(Beginning of LISTED RECORDS)
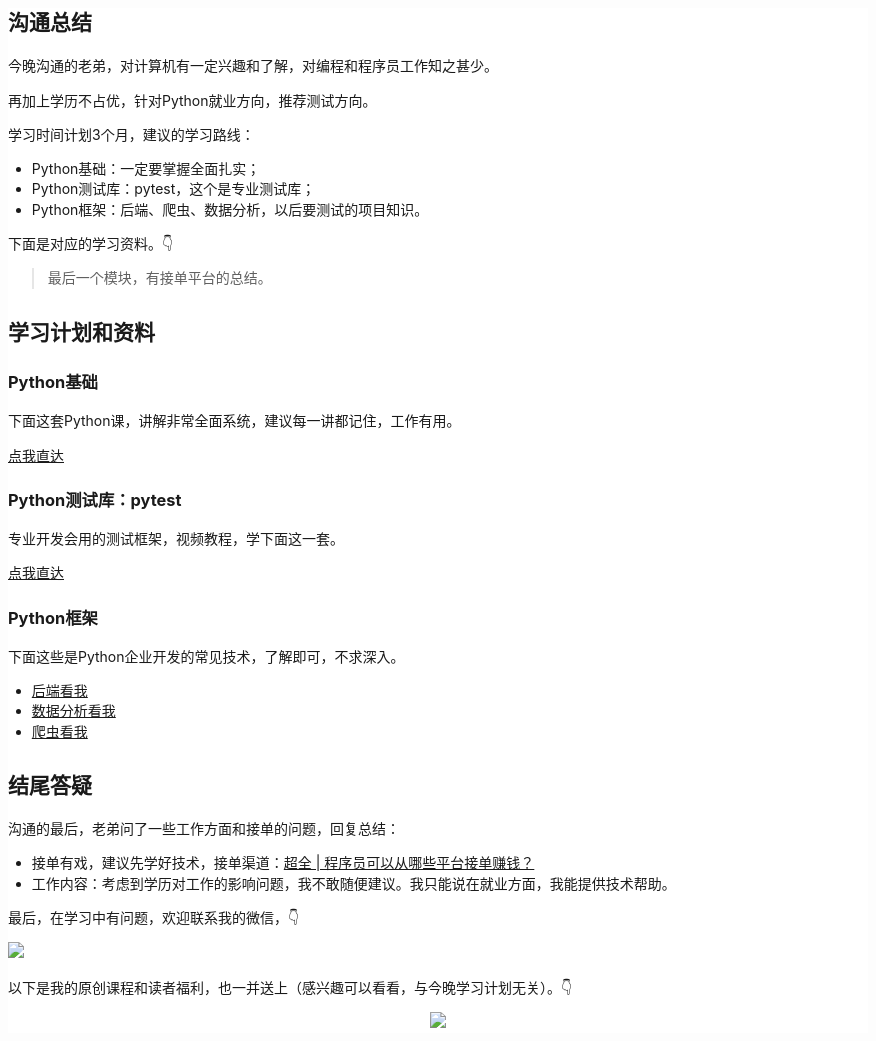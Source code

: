 ## 沟通总结

今晚沟通的老弟，对计算机有一定兴趣和了解，对编程和程序员工作知之甚少。

再加上学历不占优，针对Python就业方向，推荐测试方向。

学习时间计划3个月，建议的学习路线：

- Python基础：一定要掌握全面扎实；
- Python测试库：pytest，这个是专业测试库；
- Python框架：后端、爬虫、数据分析，以后要测试的项目知识。

下面是对应的学习资料。👇

> 最后一个模块，有接单平台的总结。

## 学习计划和资料

### Python基础

下面这套Python课，讲解非常全面系统，建议每一讲都记住，工作有用。

[点我直达](https://www.acfun.cn/v/ac20463077/?spm_id_from=333.337.search-card.all.click)

### Python测试库：pytest

专业开发会用的测试框架，视频教程，学下面这一套。

[点我直达](https://www.bilibili.com/video/BV18K411m7FH/?spm_id_from=333.337.search-card.all.click)


### Python框架

下面这些是Python企业开发的常见技术，了解即可，不求深入。

- [后端看我](https://www.bilibili.com/video/BV1rT4y1v7uQ/?spm_id_from=333.337.search-card.all.click)
- [数据分析看我](https://www.bilibili.com/video/BV1hk4y1C73S/?spm_id_from=333.999.0.0)
- [爬虫看我](https://www.bilibili.com/video/BV1LV411m7Ym/?spm_id_from=333.999.0.0)


## 结尾答疑

沟通的最后，老弟问了一些工作方面和接单的问题，回复总结：

- 接单有戏，建议先学好技术，接单渠道：[超全 | 程序员可以从哪些平台接单赚钱？](https://mp.weixin.qq.com/s/pE828uowr6nm1uOxa1u4bQ)
- 工作内容：考虑到学历对工作的影响问题，我不敢随便建议。我只能说在就业方面，我能提供技术帮助。

最后，在学习中有问题，欢迎联系我的微信，👇

![](https://cos.python-office.com/wechat/qr-code.jpg)

以下是我的原创课程和读者福利，也一并送上（感兴趣可以看看，与今晚学习计划无关）。👇


<p align="center" id='30讲自动化办公-banner'>
    <a target="_blank" href='https://www.python-office.com/video/video.html'>
    <img src="https://website-python-1300615378.cos.ap-nanjing.myqcloud.com/%E5%BC%95%E5%AF%BC%E8%B6%85%E9%93%BE%E6%8E%A5%2Fauto-work.jpg" width="100%"/>
    </a>   
</p>
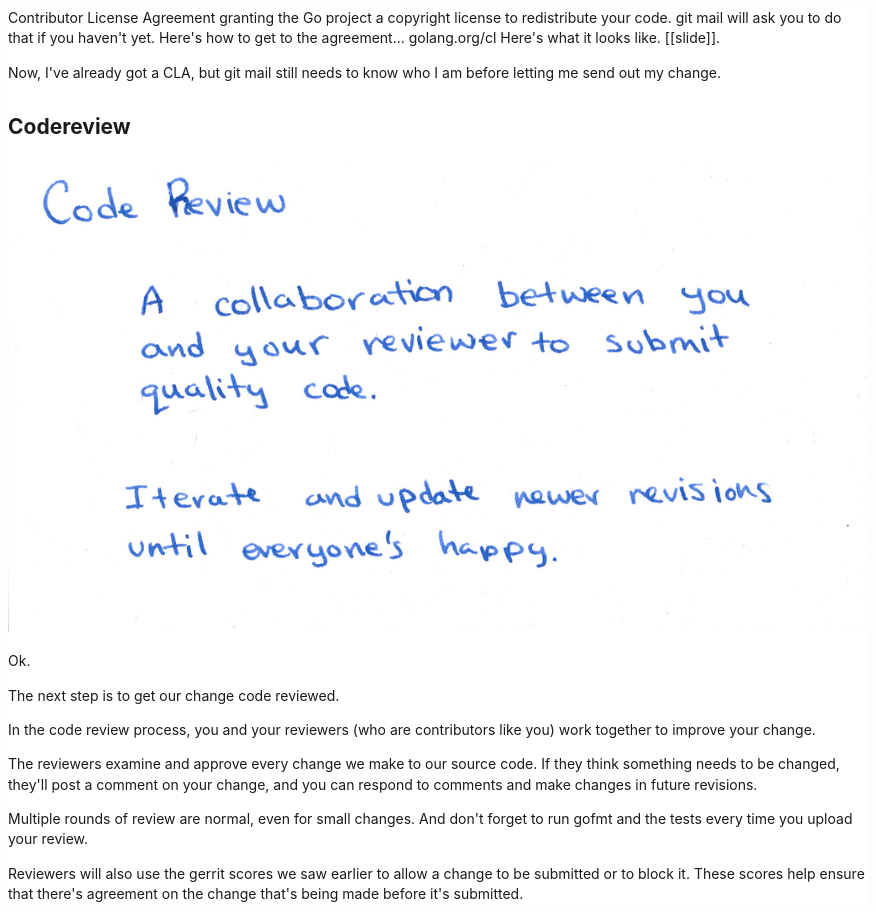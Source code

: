 Contributor License Agreement granting the Go project a copyright license to
redistribute your code. git mail will ask you to do that if you haven't yet.
Here's how to get to the agreement... golang.org/cl Here's what it looks like.
[[slide]].

Now, I've already got a CLA, but git mail still needs to know who I am before
letting me send out my change.

## Codereview

![](slides/code_review.png)

Ok.

The next step is to get our change code reviewed.

In the code review process, you and your reviewers (who are contributors like
you) work together to improve your change. 

The reviewers examine and approve every
change we make to our source code. If they think something needs to be changed,
they'll post a comment on your change, and you can respond to comments and make
changes in future revisions.

Multiple rounds of review are normal, even for small changes. And don't forget
to run gofmt and the tests every time you upload your review.

Reviewers will also use the gerrit scores we saw earlier to allow a change to be
submitted or to block it. These scores help ensure that there's agreement on
the change that's being made before it's submitted. 
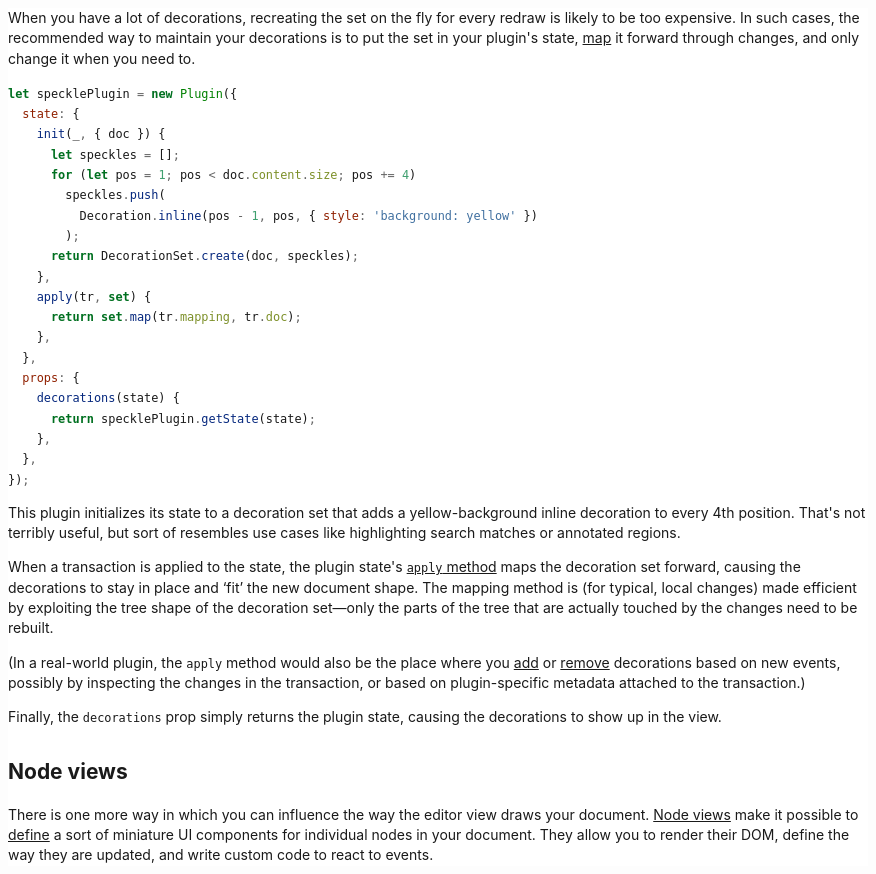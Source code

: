 When you have a lot of decorations, recreating the set on the fly for every
redraw is likely to be too expensive. In such cases, the recommended way to
maintain your decorations is to put the set in your plugin's state,
[map](##view.DecorationSet.map) it forward through changes, and only change it
when you need to.

```javascript
let specklePlugin = new Plugin({
  state: {
    init(_, { doc }) {
      let speckles = [];
      for (let pos = 1; pos < doc.content.size; pos += 4)
        speckles.push(
          Decoration.inline(pos - 1, pos, { style: 'background: yellow' })
        );
      return DecorationSet.create(doc, speckles);
    },
    apply(tr, set) {
      return set.map(tr.mapping, tr.doc);
    },
  },
  props: {
    decorations(state) {
      return specklePlugin.getState(state);
    },
  },
});
```

This plugin initializes its state to a decoration set that adds a
yellow-background inline decoration to every 4th position. That's not terribly
useful, but sort of resembles use cases like highlighting search matches or
annotated regions.

When a transaction is applied to the state, the plugin state's
[`apply` method](##state.StateField.apply) maps the decoration set forward,
causing the decorations to stay in place and ‘fit’ the new document shape. The
mapping method is (for typical, local changes) made efficient by exploiting the
tree shape of the decoration set—only the parts of the tree that are actually
touched by the changes need to be rebuilt.

(In a real-world plugin, the `apply` method would also be the place where you
[add](##view.DecorationSet.add) or [remove](##view.DecorationSet.remove)
decorations based on new events, possibly by inspecting the changes in the
transaction, or based on plugin-specific metadata attached to the transaction.)

Finally, the `decorations` prop simply returns the plugin state, causing the
decorations to show up in the view.

## Node views

There is one more way in which you can influence the way the editor view draws
your document. [Node views](##view.NodeView) make it possible to
[define](##view.EditorProps.nodeViews) a sort of miniature UI components for
individual nodes in your document. They allow you to render their DOM, define
the way they are updated, and write custom code to react to events.
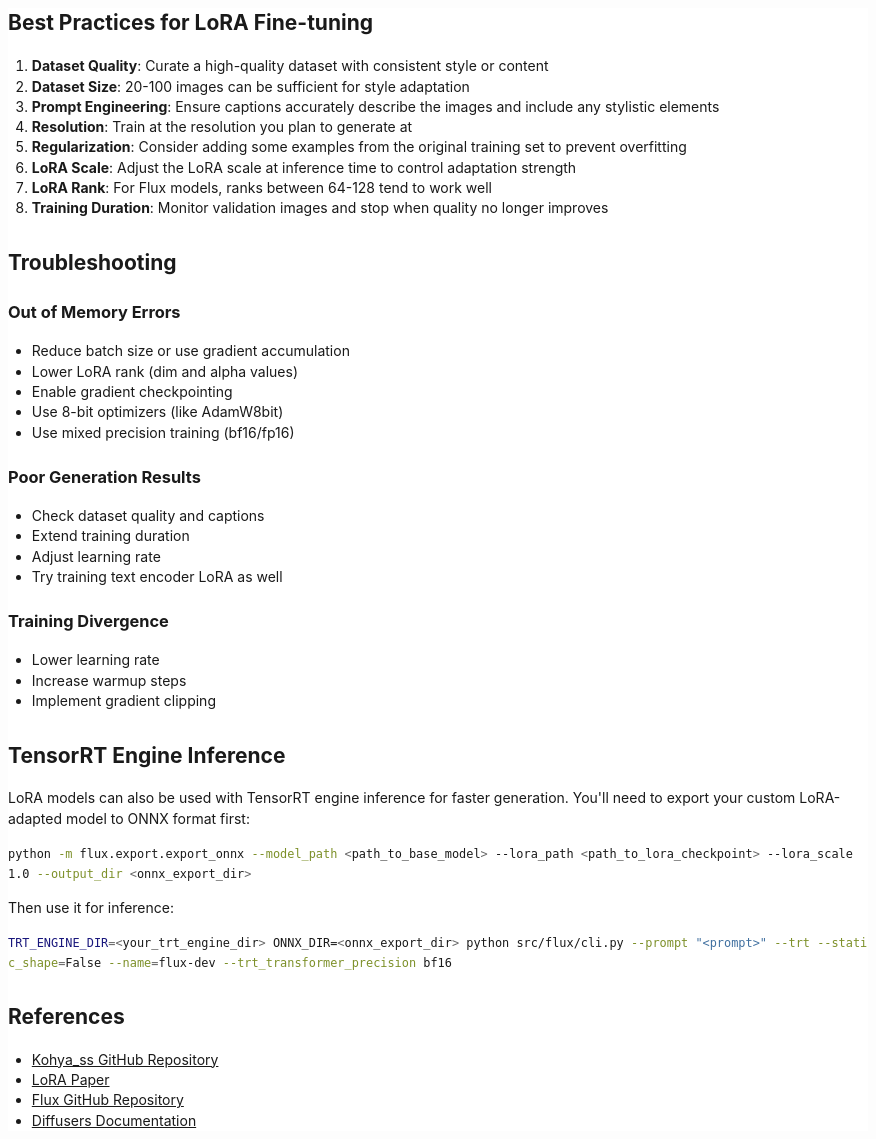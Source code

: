 ## Best Practices for LoRA Fine-tuning

1. **Dataset Quality**: Curate a high-quality dataset with consistent style or content
2. **Dataset Size**: 20-100 images can be sufficient for style adaptation
3. **Prompt Engineering**: Ensure captions accurately describe the images and include any stylistic elements
4. **Resolution**: Train at the resolution you plan to generate at
5. **Regularization**: Consider adding some examples from the original training set to prevent overfitting
6. **LoRA Scale**: Adjust the LoRA scale at inference time to control adaptation strength
7. **LoRA Rank**: For Flux models, ranks between 64-128 tend to work well
8. **Training Duration**: Monitor validation images and stop when quality no longer improves

## Troubleshooting

### Out of Memory Errors
- Reduce batch size or use gradient accumulation
- Lower LoRA rank (dim and alpha values)
- Enable gradient checkpointing
- Use 8-bit optimizers (like AdamW8bit)
- Use mixed precision training (bf16/fp16)

### Poor Generation Results
- Check dataset quality and captions
- Extend training duration
- Adjust learning rate
- Try training text encoder LoRA as well

### Training Divergence
- Lower learning rate
- Increase warmup steps
- Implement gradient clipping

## TensorRT Engine Inference

LoRA models can also be used with TensorRT engine inference for faster generation. You'll need to export your custom LoRA-adapted model to ONNX format first:

```bash
python -m flux.export.export_onnx --model_path <path_to_base_model> --lora_path <path_to_lora_checkpoint> --lora_scale 1.0 --output_dir <onnx_export_dir>
```

Then use it for inference:

```bash
TRT_ENGINE_DIR=<your_trt_engine_dir> ONNX_DIR=<onnx_export_dir> python src/flux/cli.py --prompt "<prompt>" --trt --static_shape=False --name=flux-dev --trt_transformer_precision bf16
```

## References

- [Kohya_ss GitHub Repository](https://github.com/kohya-ss/sd-scripts)
- [LoRA Paper](https://arxiv.org/abs/2106.09685)
- [Flux GitHub Repository](https://github.com/black-forest-labs/flux)
- [Diffusers Documentation](https://huggingface.co/docs/diffusers/index)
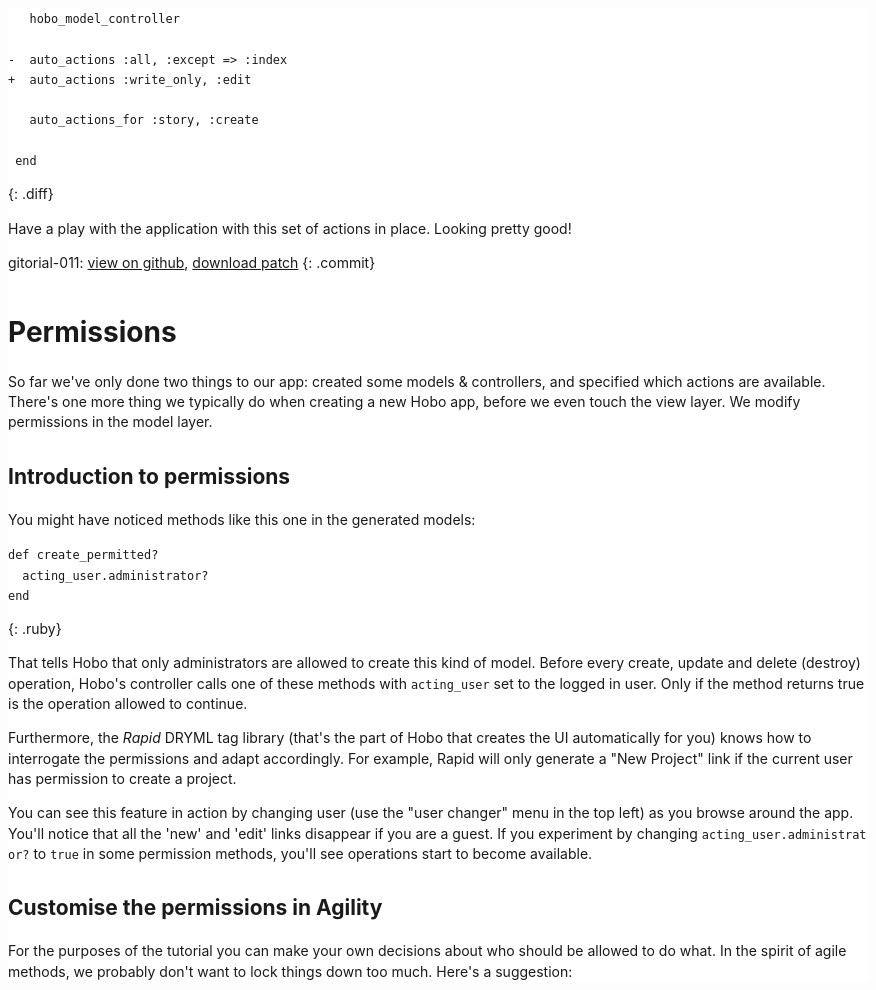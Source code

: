        hobo_model_controller
     
    -  auto_actions :all, :except => :index
    +  auto_actions :write_only, :edit
     
       auto_actions_for :story, :create
     
     end
    
{: .diff}


Have a play with the application with this set of actions in place. Looking pretty good!


gitorial-011: [view on github](http://github.com/Hobo/agility-gitorial/commit/cd3e25f9d50c4f7d357922f6a7dc27b1cd27e3d6), [download patch](http://github.com/Hobo/agility-gitorial/commit/cd3e25f9d50c4f7d357922f6a7dc27b1cd27e3d6.patch)
{: .commit}




<a name='permissions-1'> </a>

# Permissions

So far we've only done two things to our app: created some models & controllers, and specified which actions are available. There's one more thing we typically do when creating a new Hobo app, before we even touch the view layer. We modify permissions in the model layer.

## Introduction to permissions

You might have noticed methods like this one in the generated models:

	def create_permitted?
	  acting_user.administrator?
	end
{: .ruby}

That tells Hobo that only administrators are allowed to create this kind of model. Before every create, update and delete (destroy) operation, Hobo's controller calls one of these methods with `acting_user` set to the logged in user. Only if the method returns true is the operation allowed to continue.

Furthermore, the *Rapid* DRYML tag library (that's the part of Hobo that creates the UI automatically for you) knows how to interrogate the permissions and adapt accordingly. For example, Rapid will only generate a "New Project" link if the current user has permission to create a project.

You can see this feature in action by changing user (use the "user changer" menu in the top left) as you browse around the app. You'll notice that all the 'new' and 'edit' links disappear if you are a guest. If you experiment by changing `acting_user.administrator?` to `true` in some permission methods, you'll see operations start to become available.


## Customise the permissions in Agility

For the purposes of the tutorial you can make your own decisions about who should be allowed to do what. In the spirit of agile methods, we probably don't want to lock things down too much. Here's a suggestion:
(End of LISTED RECORDS)
=== WHAT THE TASK REQUIRES ===
Extract the lines exactly, please: the first line of the listing, the line with "下面这些是Python企业开发的常见技术，了解即可，不求深入。", and every line between them, but no pictures.

=== EXERCISE OUTPUT ===
Source code

: ## 沟通总结

今晚沟通的老弟，对计算机有一定兴趣和了解，对编程和程序员工作知之甚少。

再加上学历不占优，针对Python就业方向，推荐测试方向。

学习时间计划3个月，建议的学习路线：

- Python基础：一定要掌握全面扎实；
- Python测试库：pytest，这个是专业测试库；
- Python框架：后端、爬虫、数据分析，以后要测试的项目知识。

下面是对应的学习资料。👇

> 最后一个模块，有接单平台的总结。

## 学习计划和资料

### Python基础

下面这套Python课，讲解非常全面系统，建议每一讲都记住，工作有用。

[点我直达](https://www.acfun.cn/v/ac20463077/?spm_id_from=333.337.search-card.all.click)

### Python测试库：pytest

专业开发会用的测试框架，视频教程，学下面这一套。

[点我直达](https://www.bilibili.com/video/BV18K411m7FH/?spm_id_from=333.337.search-card.all.click)


### Python框架

下面这些是Python企业开发的常见技术，了解即可，不求深入。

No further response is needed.